I’m not proud of it and it’s not funny. OK, maybe a little. But not really.
I was about ten. He was 8. A couple of nappy bedhead boys in short cotton pajamas with little baseball mitts on them. We were in the backyard of our mom’s house shooting lizards off the neighbors wooden fence. I remember the morning sun was warm and bright on my freckled cheeks. E’s pants were lime green and his shirt was white.
If you’re a city dweller, you’re probably asking why a 10 and 8 yr old had a gun and were outside alone shooting it. You’ll have to ask my mom that question. Fact is, we’d had the gun a while and liked to pretend we were crackshot cowboys. E actually had a knack, whereas my shot was quite inconsistent. Sadly, on this particular Saturday morning, my aim was true.
My brother is now an amazing physician and scientist. With a beautiful boy of his own not much younger than he was then. But the future didn’t matter on that sunny morning circa 1973. I terrorized him as a kid, as if I could not bear another actor in my show. It haunts me still. And I have tearfully apologized more than once as an adult. I’ll do so again now – Sorry, my brother, for being mean instead of nurturing you.

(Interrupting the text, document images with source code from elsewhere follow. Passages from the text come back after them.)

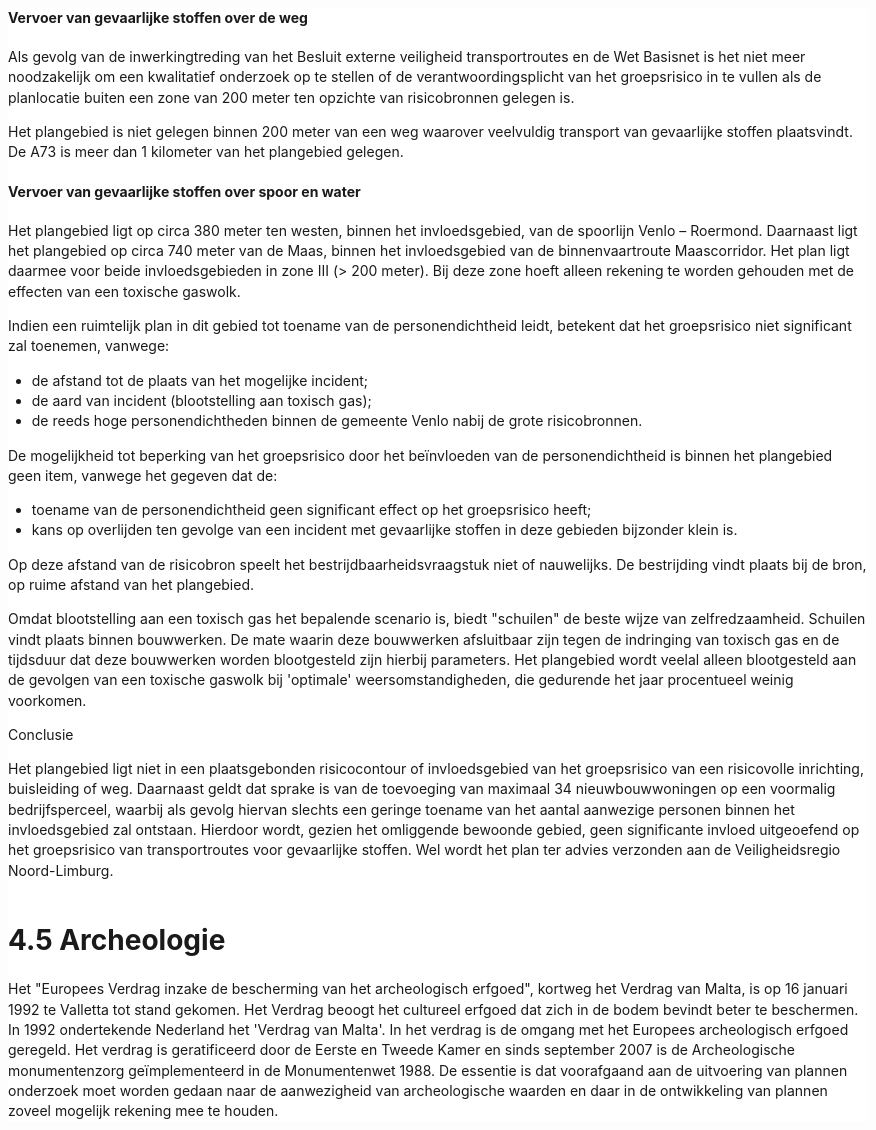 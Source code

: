 #### Vervoer van gevaarlijke stoffen over de weg

Als gevolg van de inwerkingtreding van het Besluit externe veiligheid transportroutes en de Wet Basisnet is het niet meer noodzakelijk om een kwalitatief onderzoek op te stellen of de verantwoordingsplicht van het groepsrisico in te vullen als de planlocatie buiten een zone van 200 meter ten opzichte van risicobronnen gelegen is.

Het plangebied is niet gelegen binnen 200 meter van een weg waarover veelvuldig transport van gevaarlijke stoffen plaatsvindt. De A73 is meer dan 1 kilometer van het plangebied gelegen.

#### Vervoer van gevaarlijke stoffen over spoor en water

Het plangebied ligt op circa 380 meter ten westen, binnen het invloedsgebied, van de spoorlijn Venlo – Roermond. Daarnaast ligt het plangebied op circa 740 meter van de Maas, binnen het invloedsgebied van de binnenvaartroute Maascorridor. Het plan ligt daarmee voor beide invloedsgebieden in zone III (> 200 meter). Bij deze zone hoeft alleen rekening te worden gehouden met de effecten van een toxische gaswolk.

Indien een ruimtelijk plan in dit gebied tot toename van de personendichtheid leidt, betekent dat het groepsrisico niet significant zal toenemen, vanwege:

- de afstand tot de plaats van het mogelijke incident;
- de aard van incident (blootstelling aan toxisch gas);
- de reeds hoge personendichtheden binnen de gemeente Venlo nabij de grote risicobronnen.

De mogelijkheid tot beperking van het groepsrisico door het beïnvloeden van de personendichtheid is binnen het plangebied geen item, vanwege het gegeven dat de:

- toename van de personendichtheid geen significant effect op het groepsrisico heeft;
- kans op overlijden ten gevolge van een incident met gevaarlijke stoffen in deze gebieden bijzonder klein is.

Op deze afstand van de risicobron speelt het bestrijdbaarheidsvraagstuk niet of nauwelijks. De bestrijding vindt plaats bij de bron, op ruime afstand van het plangebied.

Omdat blootstelling aan een toxisch gas het bepalende scenario is, biedt "schuilen" de beste wijze van zelfredzaamheid. Schuilen vindt plaats binnen bouwwerken. De mate waarin deze bouwwerken afsluitbaar zijn tegen de indringing van toxisch gas en de tijdsduur dat deze bouwwerken worden blootgesteld zijn hierbij parameters. Het plangebied wordt veelal alleen blootgesteld aan de gevolgen van een toxische gaswolk bij 'optimale' weersomstandigheden, die gedurende het jaar procentueel weinig voorkomen.

Conclusie

Het plangebied ligt niet in een plaatsgebonden risicocontour of invloedsgebied van het groepsrisico van een risicovolle inrichting, buisleiding of weg. Daarnaast geldt dat sprake is van de toevoeging van maximaal 34 nieuwbouwwoningen op een voormalig bedrijfsperceel, waarbij als gevolg hiervan slechts een geringe toename van het aantal aanwezige personen binnen het invloedsgebied zal ontstaan. Hierdoor wordt, gezien het omliggende bewoonde gebied, geen significante invloed uitgeoefend op het groepsrisico van transportroutes voor gevaarlijke stoffen. Wel wordt het plan ter advies verzonden aan de Veiligheidsregio Noord-Limburg.

# <span id="page-35-0"></span>4.5 Archeologie

Het "Europees Verdrag inzake de bescherming van het archeologisch erfgoed", kortweg het Verdrag van Malta, is op 16 januari 1992 te Valletta tot stand gekomen. Het Verdrag beoogt het cultureel erfgoed dat zich in de bodem bevindt beter te beschermen. In 1992 ondertekende Nederland het 'Verdrag van Malta'. In het verdrag is de omgang met het Europees archeologisch erfgoed geregeld. Het verdrag is geratificeerd door de Eerste en Tweede Kamer en sinds september 2007 is de Archeologische monumentenzorg geïmplementeerd in de Monumentenwet 1988. De essentie is dat voorafgaand aan de uitvoering van plannen onderzoek moet worden gedaan naar de aanwezigheid van archeologische waarden en daar in de ontwikkeling van plannen zoveel mogelijk rekening mee te houden.
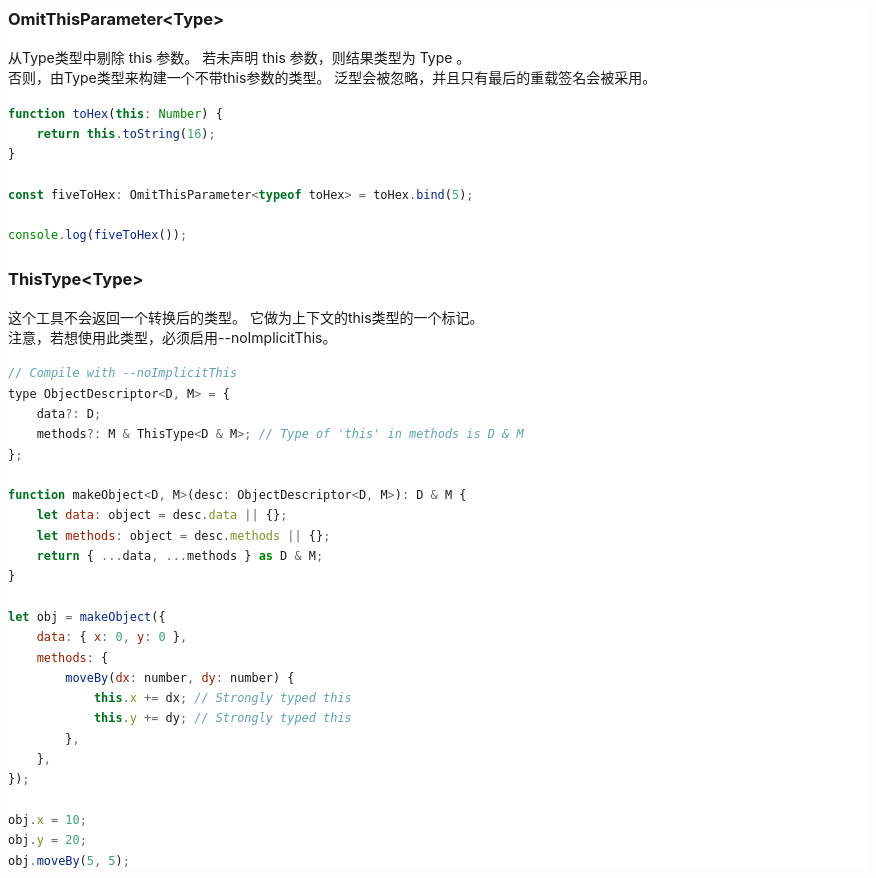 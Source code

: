### OmitThisParameter\<Type\>
从Type类型中剔除 this 参数。 若未声明 this 参数，则结果类型为 Type 。  
否则，由Type类型来构建一个不带this参数的类型。 泛型会被忽略，并且只有最后的重载签名会被采用。

```javascript
function toHex(this: Number) {
    return this.toString(16);
}

const fiveToHex: OmitThisParameter<typeof toHex> = toHex.bind(5);

console.log(fiveToHex());

```

### ThisType\<Type\>
这个工具不会返回一个转换后的类型。 它做为上下文的this类型的一个标记。  
注意，若想使用此类型，必须启用--noImplicitThis。

```javascript
// Compile with --noImplicitThis
type ObjectDescriptor<D, M> = {
    data?: D;
    methods?: M & ThisType<D & M>; // Type of 'this' in methods is D & M
};

function makeObject<D, M>(desc: ObjectDescriptor<D, M>): D & M {
    let data: object = desc.data || {};
    let methods: object = desc.methods || {};
    return { ...data, ...methods } as D & M;
}

let obj = makeObject({
    data: { x: 0, y: 0 },
    methods: {
        moveBy(dx: number, dy: number) {
            this.x += dx; // Strongly typed this
            this.y += dy; // Strongly typed this
        },
    },
});

obj.x = 10;
obj.y = 20;
obj.moveBy(5, 5);

```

Our shootout started like all idiotic sibling arguments … over nothing at all. He stood near the sliding glass doors against a wall. I stood in the grass 30 paces back. I cocked the rifle.
And suddenly I’m pointing it at him. One eye squinting for aim.
I said something like, “I’ll shoot you.” To which he replied,”You wouldn’t.”
And, as nonchalantly as shooing a fly, I squeezed the trigger.
His face instantly betrayed the most incredulity I have ever seen.
His hands cupped his privates as he fell to the ground screaming. I just stood there in all my awfulness watching him crumble, as my mother came rushing out. She could not believe it either. But his welted scrotum did not lie.
Getting shot by someone alters the relationship for both parties.
I felt, and still feel, shame. And surprise at my own willingness to go there. I imagine thereafter he felt he was dealing with a loose cannon (pun intended). Which is true. Though, I’ve shot no one since.
Now, I have two boys roughly the same age difference. And they are entering the stage of rambling out back and stirring up their own trouble and adventure. Were I to walk out to find one of them cupping his balls and screeching whilst the other shifted foot to foot 10 yards away holding a smoking gun, I really cannot say what I’d do. The notion seems absurd on its face.
I seem to remember my mother being rather level-headed about it all. Frankly, she had every right to grab the gun and beat me senseless with it. But she knew better. She always knew better.
Do our mistakes define our lives or refine our lives?
It’s a matter of degrees. But in this case, it’s the latter. The loose cannon days are gone. Thankfully, there was no physical damage. And I love my brother with all my heart these days.
The only shots we deal with now come from a bottle of good whiskey.